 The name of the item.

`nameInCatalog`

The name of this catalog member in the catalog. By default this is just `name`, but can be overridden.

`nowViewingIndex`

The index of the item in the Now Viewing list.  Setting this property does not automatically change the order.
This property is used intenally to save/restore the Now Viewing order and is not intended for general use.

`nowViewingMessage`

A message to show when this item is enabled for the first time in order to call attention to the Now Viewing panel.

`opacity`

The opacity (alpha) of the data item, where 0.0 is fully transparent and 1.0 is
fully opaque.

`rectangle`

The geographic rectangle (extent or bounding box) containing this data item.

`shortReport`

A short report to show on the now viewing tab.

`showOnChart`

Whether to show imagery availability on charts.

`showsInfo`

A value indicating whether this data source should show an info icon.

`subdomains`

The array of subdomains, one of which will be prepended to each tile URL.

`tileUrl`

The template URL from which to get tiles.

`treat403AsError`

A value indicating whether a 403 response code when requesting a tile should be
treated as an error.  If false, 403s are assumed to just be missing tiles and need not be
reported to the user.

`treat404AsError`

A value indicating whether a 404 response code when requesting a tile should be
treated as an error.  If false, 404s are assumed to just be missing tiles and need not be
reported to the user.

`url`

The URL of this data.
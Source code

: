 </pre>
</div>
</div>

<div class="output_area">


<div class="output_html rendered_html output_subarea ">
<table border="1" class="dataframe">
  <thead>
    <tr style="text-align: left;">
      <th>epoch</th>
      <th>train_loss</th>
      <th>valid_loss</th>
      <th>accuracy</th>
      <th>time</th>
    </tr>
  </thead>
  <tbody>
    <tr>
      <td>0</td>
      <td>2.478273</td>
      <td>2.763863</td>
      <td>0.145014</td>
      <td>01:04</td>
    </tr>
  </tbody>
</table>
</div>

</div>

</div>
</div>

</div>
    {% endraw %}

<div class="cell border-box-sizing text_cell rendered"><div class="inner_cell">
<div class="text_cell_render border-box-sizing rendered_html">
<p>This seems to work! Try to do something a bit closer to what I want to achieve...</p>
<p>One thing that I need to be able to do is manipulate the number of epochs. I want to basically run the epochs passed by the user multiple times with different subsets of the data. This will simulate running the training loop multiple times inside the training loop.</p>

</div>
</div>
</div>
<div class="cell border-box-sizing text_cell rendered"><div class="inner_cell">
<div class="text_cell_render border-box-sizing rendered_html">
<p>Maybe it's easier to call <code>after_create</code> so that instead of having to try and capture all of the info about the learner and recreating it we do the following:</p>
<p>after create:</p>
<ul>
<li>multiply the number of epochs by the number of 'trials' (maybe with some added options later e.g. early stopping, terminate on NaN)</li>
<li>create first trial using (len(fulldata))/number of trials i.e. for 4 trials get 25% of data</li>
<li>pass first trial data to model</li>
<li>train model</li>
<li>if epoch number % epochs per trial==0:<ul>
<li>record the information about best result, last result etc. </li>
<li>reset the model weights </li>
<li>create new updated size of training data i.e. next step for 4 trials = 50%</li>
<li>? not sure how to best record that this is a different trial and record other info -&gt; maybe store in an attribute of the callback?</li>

Directions for this task:
Restate the listing word for word, but only from its first line through the line with "If false, 403s", keeping both end lines.

Output of the exercise:
 The name of the item.

`nameInCatalog`

The name of this catalog member in the catalog. By default this is just `name`, but can be overridden.

`nowViewingIndex`

The index of the item in the Now Viewing list.  Setting this property does not automatically change the order.
This property is used intenally to save/restore the Now Viewing order and is not intended for general use.

`nowViewingMessage`

A message to show when this item is enabled for the first time in order to call attention to the Now Viewing panel.

`opacity`

The opacity (alpha) of the data item, where 0.0 is fully transparent and 1.0 is
fully opaque.

`rectangle`

The geographic rectangle (extent or bounding box) containing this data item.

`shortReport`

A short report to show on the now viewing tab.

`showOnChart`

Whether to show imagery availability on charts.

`showsInfo`

A value indicating whether this data source should show an info icon.

`subdomains`

The array of subdomains, one of which will be prepended to each tile URL.

`tileUrl`

The template URL from which to get tiles.

`treat403AsError`

A value indicating whether a 403 response code when requesting a tile should be
treated as an error.  If false, 403s are assumed to just be missing tiles and need not be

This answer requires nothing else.